6. A new sentence is added immediately following the first sentence of Section 8.4.1(b) to read as follows:

“Effective with the 2010 Plan Year, the Committee, in its sole discretion, may permit a Participant to make a separate distribution election with respect to the Participant’s Board Compensation payable in cash and/or Deferred Stock Units.”

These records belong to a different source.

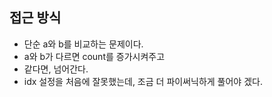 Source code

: ## 접근 방식
  - 단순 a와 b를 비교하는 문제이다.
  - a와 b가 다르면 count를 증가시켜주고
  - 같다면, 넘어간다.
  - idx 설정을 처음에 잘못했는데, 조금 더 파이써닉하게 풀어야 겠다.

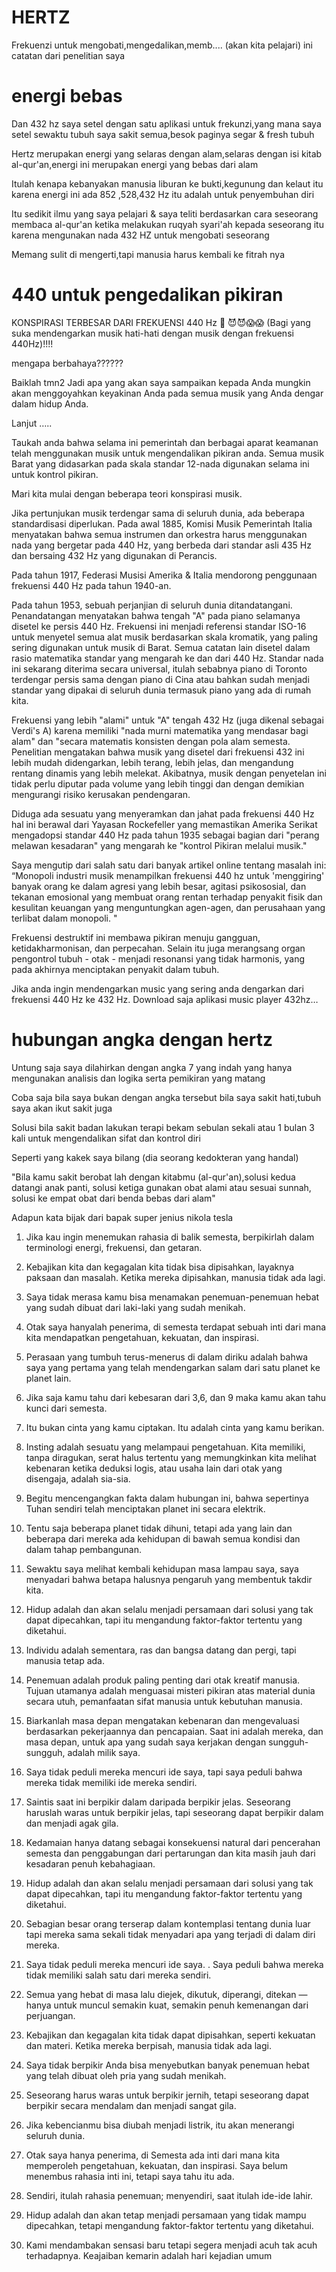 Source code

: # HERTZ
Frekuenzi untuk mengobati,mengedalikan,memb....   (akan kita pelajari) ini catatan dari penelitian  saya


# energi bebas
Dan 432 hz saya setel dengan satu aplikasi untuk frekunzi,yang mana saya setel sewaktu tubuh saya sakit semua,besok paginya segar & fresh tubuh

Hertz merupakan energi yang selaras dengan alam,selaras dengan isi kitab al-qur'an,energi ini merupakan energi yang bebas dari alam 

Itulah kenapa kebanyakan manusia liburan ke bukti,kegunung dan kelaut itu karena energi   ini 
ada 852 ,528,432 Hz itu adalah untuk penyembuhan diri

Itu sedikit  ilmu yang saya pelajari & saya teliti berdasarkan cara seseorang membaca al-qur'an ketika melakukan ruqyah syari'ah kepada seseorang itu  karena mengunakan nada 432 HZ  untuk mengobati seseorang 

Memang sulit di mengerti,tapi manusia harus kembali ke fitrah nya

# 440 untuk pengedalikan pikiran

KONSPIRASI TERBESAR DARI FREKUENSI 440 Hz 🎼 😈😈😱😱
(Bagi yang suka mendengarkan musik hati-hati dengan musik dengan frekuensi 440Hz)!!!!

mengapa berbahaya??????

Baiklah tmn2 Jadi apa yang akan saya sampaikan kepada Anda mungkin akan menggoyahkan keyakinan Anda pada semua musik yang Anda dengar dalam hidup Anda. 

Lanjut …..

Taukah anda bahwa selama ini pemerintah dan berbagai aparat keamanan telah menggunakan musik untuk mengendalikan pikiran anda. Semua musik Barat yang didasarkan pada skala standar 12-nada digunakan selama ini untuk kontrol pikiran.

Mari kita mulai dengan beberapa teori konspirasi musik.

Jika pertunjukan musik terdengar sama di seluruh dunia, ada beberapa standardisasi diperlukan. Pada awal 1885, Komisi Musik Pemerintah Italia menyatakan bahwa semua instrumen dan orkestra harus menggunakan nada yang bergetar pada 440 Hz, yang berbeda dari standar asli 435 Hz dan bersaing 432 Hz yang digunakan di Perancis.

Pada tahun 1917, Federasi Musisi Amerika & Italia mendorong penggunaan frekuensi 440 Hz pada tahun 1940-an.

Pada tahun 1953, sebuah perjanjian di seluruh dunia ditandatangani. Penandatangan menyatakan bahwa tengah "A" pada piano selamanya disetel ke persis 440 Hz. Frekuensi ini menjadi referensi standar ISO-16 untuk menyetel semua alat musik berdasarkan skala kromatik, yang paling sering digunakan untuk musik di Barat. Semua catatan lain disetel dalam rasio matematika standar yang mengarah ke dan dari 440 Hz.
Standar nada ini sekarang diterima secara universal, itulah sebabnya piano di Toronto terdengar persis sama dengan piano di Cina atau bahkan sudah menjadi standar yang dipakai di seluruh dunia termasuk piano yang ada di rumah kita.

Frekuensi yang lebih "alami" untuk "A" tengah 432 Hz (juga dikenal sebagai Verdi's A) karena memiliki "nada murni matematika yang mendasar bagi alam" dan "secara matematis konsisten dengan pola alam semesta. Penelitian mengatakan bahwa musik yang disetel dari frekuensi 432 ini lebih mudah didengarkan, lebih terang, lebih jelas, dan mengandung rentang dinamis yang lebih melekat. Akibatnya, musik dengan penyetelan ini tidak perlu diputar pada volume yang lebih tinggi dan dengan demikian mengurangi risiko kerusakan pendengaran.

Diduga ada sesuatu yang menyeramkan dan jahat pada frekuensi 440 Hz hal ini berawal dari Yayasan Rockefeller yang memastikan Amerika Serikat mengadopsi standar 440 Hz pada tahun 1935 sebagai bagian dari "perang melawan kesadaran" yang mengarah ke "kontrol Pikiran melalui musik."

Saya mengutip dari salah satu dari banyak artikel online tentang masalah ini: “Monopoli industri musik menampilkan frekuensi 440 hz untuk 'menggiring' banyak orang ke dalam agresi yang lebih besar, agitasi psikososial, dan tekanan emosional yang membuat orang rentan terhadap penyakit fisik dan kesulitan keuangan yang menguntungkan  agen-agen, dan perusahaan yang terlibat dalam monopoli. "

Frekuensi destruktif ini membawa pikiran menuju gangguan, ketidakharmonisan, dan perpecahan. Selain itu  juga merangsang organ pengontrol tubuh - otak - menjadi resonansi yang tidak harmonis, yang pada akhirnya menciptakan penyakit dalam tubuh.

Jika anda ingin mendengarkan music yang sering anda dengarkan dari frekuensi 440 Hz ke 432 Hz. Download saja aplikasi music player 432hz… 


# hubungan angka dengan hertz
Untung saja saya dilahirkan dengan angka 7 yang indah
yang hanya mengunakan analisis dan logika serta pemikiran yang matang

Coba saja bila saya bukan dengan angka tersebut bila saya sakit hati,tubuh saya akan ikut sakit juga

Solusi bila sakit badan lakukan terapi bekam sebulan sekali atau 1 bulan 3 kali untuk mengendalikan sifat dan kontrol diri

Seperti yang kakek saya bilang (dia seorang kedokteran yang handal)

"Bila kamu sakit berobat lah  dengan kitabmu (al-qur'an),solusi kedua datangi anak panti, solusi ketiga gunakan obat alami atau sesuai sunnah, solusi ke empat obat dari benda bebas dari alam"



Adapun kata bijak dari bapak super jenius nikola tesla

1. Jika kau ingin menemukan rahasia di balik semesta, berpikirlah dalam terminologi energi, frekuensi, dan getaran.

2. Kebajikan kita dan kegagalan kita tidak bisa dipisahkan, layaknya paksaan dan masalah. Ketika mereka dipisahkan, manusia tidak ada lagi.

3. Saya tidak merasa kamu bisa menamakan penemuan-penemuan hebat yang sudah dibuat dari laki-laki yang sudah menikah.

4. Otak saya hanyalah penerima, di semesta terdapat sebuah inti dari mana kita mendapatkan pengetahuan, kekuatan, dan inspirasi.

5. Perasaan yang tumbuh terus-menerus di dalam diriku adalah bahwa saya yang pertama yang telah mendengarkan salam dari satu planet ke planet lain.

6. Jika saja kamu tahu dari kebesaran dari 3,6, dan 9 maka kamu akan tahu kunci dari semesta.

7. Itu bukan cinta yang kamu ciptakan. Itu adalah cinta yang kamu berikan.

8. Insting adalah sesuatu yang melampaui pengetahuan. Kita memiliki, tanpa diragukan, serat halus tertentu yang memungkinkan kita melihat kebenaran ketika deduksi logis, atau usaha lain dari otak yang disengaja, adalah sia-sia.

9. Begitu mencengangkan fakta dalam hubungan ini, bahwa sepertinya Tuhan sendiri telah menciptakan planet ini secara elektrik.

10. Tentu saja beberapa planet tidak dihuni, tetapi ada yang lain dan beberapa dari mereka ada kehidupan di bawah semua kondisi dan dalam tahap pembangunan.

11. Sewaktu saya melihat kembali kehidupan masa lampau saya, saya menyadari bahwa betapa halusnya pengaruh yang membentuk takdir kita.

12. Hidup adalah dan akan selalu menjadi persamaan dari solusi yang tak dapat dipecahkan, tapi itu mengandung faktor-faktor tertentu yang diketahui.

13. Individu adalah sementara, ras dan bangsa datang dan pergi, tapi manusia tetap ada.

14. Penemuan adalah produk paling penting dari otak kreatif manusia. Tujuan utamanya adalah menguasai misteri pikiran atas material dunia secara utuh, pemanfaatan sifat manusia untuk kebutuhan manusia.

15. Biarkanlah masa depan mengatakan kebenaran dan mengevaluasi berdasarkan pekerjaannya dan pencapaian. Saat ini adalah mereka, dan masa depan, untuk apa yang sudah saya kerjakan dengan sungguh-sungguh, adalah milik saya.

16. Saya tidak peduli mereka mencuri ide saya, tapi saya peduli bahwa mereka tidak memiliki ide mereka sendiri.

17. Saintis saat ini berpikir dalam daripada berpikir jelas. Seseorang haruslah waras untuk berpikir jelas, tapi seseorang dapat berpikir dalam dan menjadi agak gila.

18. Kedamaian hanya datang sebagai konsekuensi natural dari pencerahan semesta dan penggabungan dari pertarungan dan kita masih jauh dari kesadaran penuh kebahagiaan.

19. Hidup adalah dan akan selalu menjadi persamaan dari solusi yang tak dapat dipecahkan, tapi itu mengandung faktor-faktor tertentu yang diketahui.

20. Sebagian besar orang terserap dalam kontemplasi tentang dunia luar tapi mereka sama sekali tidak menyadari apa yang terjadi di dalam diri mereka.

21. Saya tidak peduli mereka mencuri ide saya. . Saya peduli bahwa mereka tidak memiliki salah satu dari mereka sendiri.

22. Semua yang hebat di masa lalu diejek, dikutuk, diperangi, ditekan — hanya untuk muncul semakin kuat, semakin penuh kemenangan dari perjuangan.

23. Kebajikan dan kegagalan kita tidak dapat dipisahkan, seperti kekuatan dan materi. Ketika mereka berpisah, manusia tidak ada lagi.

24. Saya tidak berpikir Anda bisa menyebutkan banyak penemuan hebat yang telah dibuat oleh pria yang sudah menikah.

25. Seseorang harus waras untuk berpikir jernih, tetapi seseorang dapat berpikir secara mendalam dan menjadi sangat gila.

26. Jika kebencianmu bisa diubah menjadi listrik, itu akan menerangi seluruh dunia.

27. Otak saya hanya penerima, di Semesta ada inti dari mana kita memperoleh pengetahuan, kekuatan, dan inspirasi. Saya belum menembus rahasia inti ini, tetapi saya tahu itu ada.

28. Sendiri, itulah rahasia penemuan; menyendiri, saat itulah ide-ide lahir.

29. Hidup adalah dan akan tetap menjadi persamaan yang tidak mampu dipecahkan, tetapi mengandung faktor-faktor tertentu yang diketahui.

30. Kami mendambakan sensasi baru tetapi segera menjadi acuh tak acuh terhadapnya. Keajaiban kemarin adalah hari kejadian umum
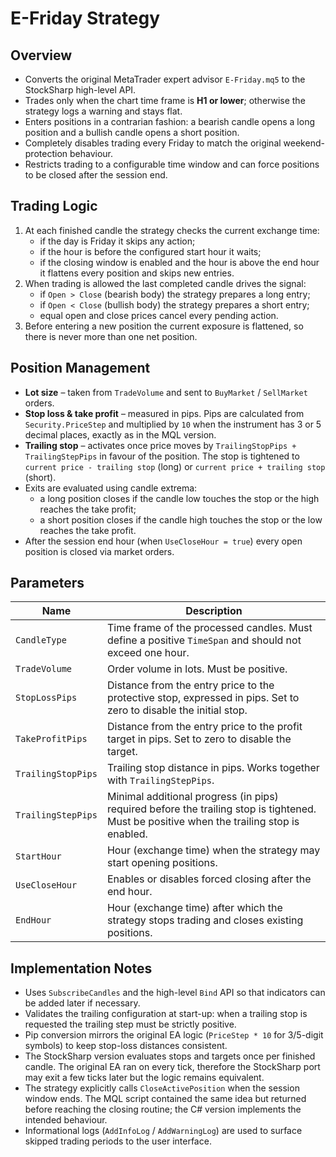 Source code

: # E-Friday Strategy

## Overview
- Converts the original MetaTrader expert advisor `E-Friday.mq5` to the StockSharp high-level API.
- Trades only when the chart time frame is **H1 or lower**; otherwise the strategy logs a warning and stays flat.
- Enters positions in a contrarian fashion: a bearish candle opens a long position and a bullish candle opens a short position.
- Completely disables trading every Friday to match the original weekend-protection behaviour.
- Restricts trading to a configurable time window and can force positions to be closed after the session end.

## Trading Logic
1. At each finished candle the strategy checks the current exchange time:
   - if the day is Friday it skips any action;
   - if the hour is before the configured start hour it waits;
   - if the closing window is enabled and the hour is above the end hour it flattens every position and skips new entries.
2. When trading is allowed the last completed candle drives the signal:
   - if `Open > Close` (bearish body) the strategy prepares a long entry;
   - if `Open < Close` (bullish body) the strategy prepares a short entry;
   - equal open and close prices cancel every pending action.
3. Before entering a new position the current exposure is flattened, so there is never more than one net position.

## Position Management
- **Lot size** – taken from `TradeVolume` and sent to `BuyMarket` / `SellMarket` orders.
- **Stop loss & take profit** – measured in pips. Pips are calculated from `Security.PriceStep` and multiplied by `10` when the instrument has 3 or 5 decimal places, exactly as in the MQL version.
- **Trailing stop** – activates once price moves by `TrailingStopPips + TrailingStepPips` in favour of the position. The stop is tightened to `current price - trailing stop` (long) or `current price + trailing stop` (short).
- Exits are evaluated using candle extrema:
  - a long position closes if the candle low touches the stop or the high reaches the take profit;
  - a short position closes if the candle high touches the stop or the low reaches the take profit.
- After the session end hour (when `UseCloseHour = true`) every open position is closed via market orders.

## Parameters
| Name | Description |
| --- | --- |
| `CandleType` | Time frame of the processed candles. Must define a positive `TimeSpan` and should not exceed one hour. |
| `TradeVolume` | Order volume in lots. Must be positive. |
| `StopLossPips` | Distance from the entry price to the protective stop, expressed in pips. Set to zero to disable the initial stop. |
| `TakeProfitPips` | Distance from the entry price to the profit target in pips. Set to zero to disable the target. |
| `TrailingStopPips` | Trailing stop distance in pips. Works together with `TrailingStepPips`. |
| `TrailingStepPips` | Minimal additional progress (in pips) required before the trailing stop is tightened. Must be positive when the trailing stop is enabled. |
| `StartHour` | Hour (exchange time) when the strategy may start opening positions. |
| `UseCloseHour` | Enables or disables forced closing after the end hour. |
| `EndHour` | Hour (exchange time) after which the strategy stops trading and closes existing positions. |

## Implementation Notes
- Uses `SubscribeCandles` and the high-level `Bind` API so that indicators can be added later if necessary.
- Validates the trailing configuration at start-up: when a trailing stop is requested the trailing step must be strictly positive.
- Pip conversion mirrors the original EA logic (`PriceStep * 10` for 3/5-digit symbols) to keep stop-loss distances consistent.
- The StockSharp version evaluates stops and targets once per finished candle. The original EA ran on every tick, therefore the StockSharp port may exit a few ticks later but the logic remains equivalent.
- The strategy explicitly calls `CloseActivePosition` when the session window ends. The MQL script contained the same idea but returned before reaching the closing routine; the C# version implements the intended behaviour.
- Informational logs (`AddInfoLog` / `AddWarningLog`) are used to surface skipped trading periods to the user interface.
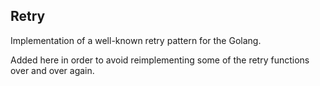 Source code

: ## Retry

Implementation of a well-known retry pattern for the Golang. 

Added here in order to avoid reimplementing some of the retry functions over and over again. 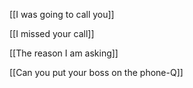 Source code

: 
[[I was going to call you]]

 [[I missed your call]]
 

 [[The reason I am asking]]

 [[Can you put your boss on the phone-Q]]
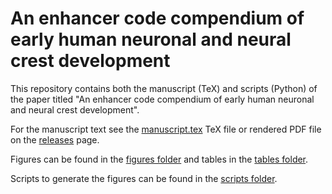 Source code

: # An enhancer code compendium of early human neuronal and neural crest development

This repository contains both the manuscript (TeX) and scripts (Python) of the paper titled
"An enhancer code compendium of early human neuronal and neural crest development".

For the manuscript text see the [manuscript.tex](manuscript.tex) TeX file or rendered PDF file on the [releases](https://github.com/SeppeDeWinter/DeWinter_NeuralTube/releases) page.

Figures can be found in the [figures folder](figures) and tables in the [tables folder](tables).

Scripts to generate the figures can be found in the [scripts folder](scripts).


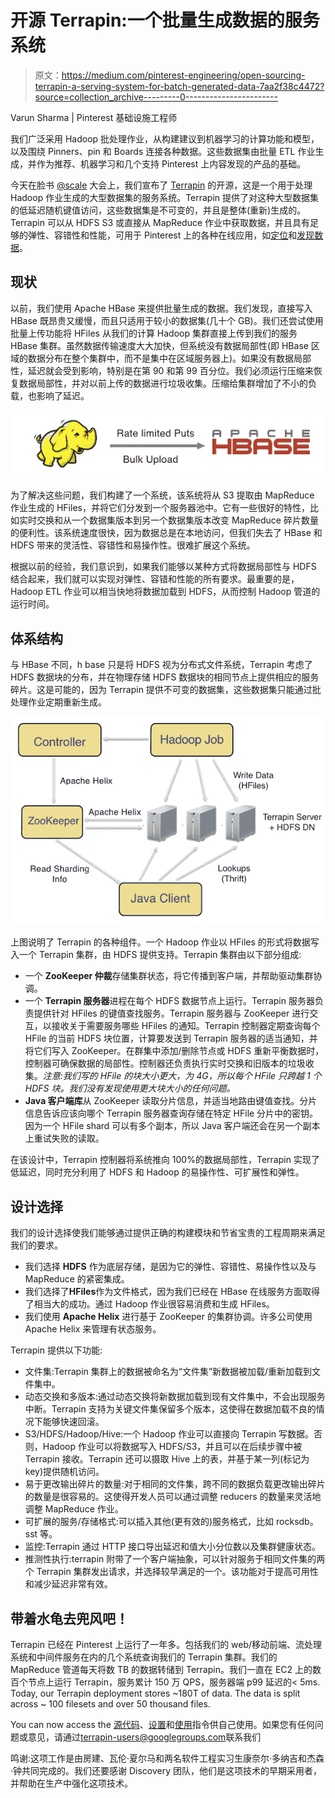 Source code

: # 开源 Terrapin:一个批量生成数据的服务系统

> 原文：<https://medium.com/pinterest-engineering/open-sourcing-terrapin-a-serving-system-for-batch-generated-data-7aa2f38c4472?source=collection_archive---------0----------------------->

Varun Sharma | Pinterest 基础设施工程师

我们广泛采用 Hadoop 批处理作业，从构建建议到机器学习的计算功能和模型，以及围绕 Pinners、pin 和 Boards 连接各种数据。这些数据集由批量 ETL 作业生成，并作为推荐、机器学习和几个支持 Pinterest 上内容发现的产品的基础。

今天在脸书 [@scale](https://www.atscaleconference.com/schedule#session/terrapin-a-serving-system-for-batch-generated-data-sets) 大会上，我们宣布了 [Terrapin](https://github.com/pinterest/terrapin) 的开源，这是一个用于处理 Hadoop 作业生成的大型数据集的服务系统。Terrapin 提供了对这种大型数据集的低延迟随机键值访问，这些数据集是不可变的，并且是整体(重新)生成的。Terrapin 可以从 HDFS S3 或直接从 MapReduce 作业中获取数据，并且具有足够的弹性、容错性和性能，可用于 Pinterest 上的各种在线应用，如[定位](https://engineering.pinterest.com/blog/pinnability-machine-learning-home-feed)和[发现数据](https://engineering.pinterest.com/blog/creating-serving-storing-data-discovery)。

## 现状

以前，我们使用 Apache HBase 来提供批量生成的数据。我们发现，直接写入 HBase 既昂贵又缓慢，而且只适用于较小的数据集(几十个 GB)。我们还尝试使用批量上传功能将 HFiles 从我们的计算 Hadoop 集群直接上传到我们的服务 HBase 集群。虽然数据传输速度大大加快，但系统没有数据局部性(即 HBase 区域的数据分布在整个集群中，而不是集中在区域服务器上)。如果没有数据局部性，延迟就会受到影响，特别是在第 90 和第 99 百分位。我们必须运行压缩来恢复数据局部性，并对以前上传的数据进行垃圾收集。压缩给集群增加了不小的负载，也影响了延迟。

![](img/cd8e460227c706136120f5b5d018c3f8.png)

为了解决这些问题，我们构建了一个系统，该系统将从 S3 提取由 MapReduce 作业生成的 HFiles，并将它们分发到一个服务器池中。它有一些很好的特性，比如实时交换和从一个数据集版本到另一个数据集版本改变 MapReduce 碎片数量的便利性。该系统速度很快，因为数据总是在本地访问，但我们失去了 HBase 和 HDFS 带来的灵活性、容错性和易操作性。很难扩展这个系统。

根据以前的经验，我们意识到，如果我们能够以某种方式将数据局部性与 HDFS 结合起来，我们就可以实现对弹性、容错和性能的所有要求。最重要的是，Hadoop ETL 作业可以相当快地将数据加载到 HDFS，从而控制 Hadoop 管道的运行时间。

## 体系结构

与 HBase 不同，h base 只是将 HDFS 视为分布式文件系统，Terrapin 考虑了 HDFS 数据块的分布，并在物理存储 HDFS 数据块的相同节点上提供相应的服务碎片。这是可能的，因为 Terrapin 提供不可变的数据集，这些数据集只能通过批处理作业定期重新生成。

![](img/a0ffe5b1df73bebe7de69f9455733595.png)

上图说明了 Terrapin 的各种组件。一个 Hadoop 作业以 HFiles 的形式将数据写入一个 Terrapin 集群，由 HDFS 提供支持。Terrapin 集群由以下部分组成:

*   一个 **ZooKeeper 仲裁**存储集群状态，将它传播到客户端，并帮助驱动集群协调。
*   一个 **Terrapin 服务器**进程在每个 HDFS 数据节点上运行。Terrapin 服务器负责提供针对 HFiles 的键值查找服务。Terrapin 服务器与 ZooKeeper 进行交互，以接收关于需要服务哪些 HFiles 的通知。Terrapin 控制器定期查询每个 HFile 的当前 HDFS 块位置，计算要发送到 Terrapin 服务器的适当通知，并将它们写入 ZooKeeper。在群集中添加/删除节点或 HDFS 重新平衡数据时，控制器可确保数据的局部性。控制器还负责执行实时交换和旧版本的垃圾收集。*注意:我们写的 HFile 的块大小更大，为 4G，所以每个 HFile 只跨越 1 个 HDFS 块。我们没有发现使用更大块大小的任何问题。*
*   **Java 客户端库**从 ZooKeeper 读取分片信息，并适当地路由键值查找。分片信息告诉应该向哪个 Terrapin 服务器查询存储在特定 HFile 分片中的密钥。因为一个 HFile shard 可以有多个副本，所以 Java 客户端还会在另一个副本上重试失败的读取。

在该设计中，Terrapin 控制器将系统推向 100%的数据局部性，Terrapin 实现了低延迟，同时充分利用了 HDFS 和 Hadoop 的易操作性、可扩展性和弹性。

## 设计选择

我们的设计选择使我们能够通过提供正确的构建模块和节省宝贵的工程周期来满足我们的要求。

*   我们选择 **HDFS** 作为底层存储，是因为它的弹性、容错性、易操作性以及与 MapReduce 的紧密集成。
*   我们选择了**HFiles**作为文件格式，因为我们已经在 HBase 在线服务方面取得了相当大的成功。通过 Hadoop 作业很容易消费和生成 HFiles。
*   我们使用 **Apache Helix** 进行基于 ZooKeeper 的集群协调。许多公司使用 Apache Helix 来管理有状态服务。

Terrapin 提供以下功能:

*   文件集:Terrapin 集群上的数据被命名为“文件集”新数据被加载/重新加载到文件集中。
*   动态交换和多版本:通过动态交换将新数据加载到现有文件集中，不会出现服务中断。Terrapin 支持为关键文件集保留多个版本，这使得在数据加载不良的情况下能够快速回滚。
*   S3/HDFS/Hadoop/Hive:一个 Hadoop 作业可以直接向 Terrapin 写数据。否则，Hadoop 作业可以将数据写入 HDFS/S3，并且可以在后续步骤中被 Terrapin 接收。Terrapin 还可以摄取 Hive 上的表，并基于某一列(标记为 key)提供随机访问。
*   易于更改输出碎片的数量:对于相同的文件集，跨不同的数据负载更改输出碎片的数量是很容易的。这使得开发人员可以通过调整 reducers 的数量来灵活地调整 MapReduce 作业。
*   可扩展的服务/存储格式:可以插入其他(更有效的)服务格式，比如 rocksdb。sst 等。
*   监控:Terrapin 通过 HTTP 接口导出延迟和值大小分位数以及集群健康状态。
*   推测性执行:terrapin 附带了一个客户端抽象，可以针对服务于相同文件集的两个 Terrapin 集群发出请求，并选择较早满足的一个。该功能对于提高可用性和减少延迟非常有效。

## 带着水龟去兜风吧！

Terrapin 已经在 Pinterest 上运行了一年多。包括我们的 web/移动前端、流处理系统和中间件服务在内的几个系统查询我们的 Terrapin 集群。我们的 MapReduce 管道每天将数 TB 的数据转储到 Terrapin。我们一直在 EC2 上的数百个节点上运行 Terrapin，服务累计 150 万 QPS，服务器端 p99 延迟的< 5ms. Today, our Terrapin deployment stores ~180T of data. The data is split across ~ 100 filesets and over 50 thousand files.

You can now access the [源代码](https://github.com/pinterest/terrapin)、[设置](https://github.com/pinterest/terrapin/blob/master/docs/SETUP.md)和[使用](https://github.com/pinterest/terrapin/blob/master/docs/USAGE.md)指令供自己使用。如果您有任何问题或意见，请通过[terrapin-users@googlegroups.com](mailto:terrapin-users@googlegroups.com)联系我们

鸣谢:这项工作是由房建、瓦伦·夏尔马和两名软件工程实习生康奈尔·多纳吉和杰森·钟共同完成的。我们还要感谢 Discovery 团队，他们是这项技术的早期采用者，并帮助在生产中强化这项技术。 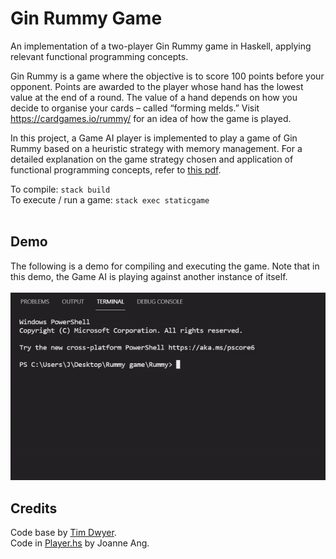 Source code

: # Gin Rummy Game

An implementation of a two-player Gin Rummy game in Haskell, applying relevant functional programming concepts.

Gin Rummy is a game where the objective is to score 100 points before your opponent. 
Points are awarded to the player whose hand has the lowest value at the end of a round. 
The value of a hand depends on how you decide to organise your cards – called “forming melds.”
Visit https://cardgames.io/rummy/ for an idea of how the game is played.

In this project, a Game AI player is implemented to play a game of Gin Rummy based on a 
heuristic strategy with memory management. For a detailed explanation on the game strategy chosen
and application of functional programming concepts, refer to [this pdf](https://github.com/J-asy/Rummy-game/blob/main/Explanation.pdf).

To compile: `stack build` <br/>
To execute / run a game: `stack exec staticgame` <br/><br/>

## Demo
The following is a demo for compiling and executing the game.
Note that in this demo, the Game AI is playing against another instance of itself. <br/><br/>
![demo gif](https://github.com/J-asy/Rummy-game/blob/main/demo/demo-gif.gif)

## Credits

Code base by [Tim Dwyer](https://ialab.it.monash.edu/~dwyer/).<br/>
Code in [Player.hs](https://github.com/J-asy/Rummy-game/blob/main/staticgame/Player.hs) by Joanne Ang.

7. The first paragraph of Plan Section 8.9.2 is amended in its entirety to read as follows:

“8.9.2 Pre-Selected In-Service Distributions from Post-2003 Account. Each Participant has the opportunity, when enrolling in the Plan for each Plan Year beginning on or after January 1, 2004, to elect one (1) or more pre-selected in-service distribution dates for all or a portion of the Participant’s Post-2003 Account attributable to cash-based Board Compensation deferrals for such Plan Year (and any investment gains or losses on such deferrals), subject to the following rules:”

 

5


8. Plan Section 8.10 is amended in its entirety to read as follows:

“8.10. Distributions in Cash or Stock. Unless otherwise determined by the Committee, in its sole discretion, Deferred Stock Units shall be converted into shares of common stock of UnitedHealth Group. All other distributions from this Plan shall be made in cash.”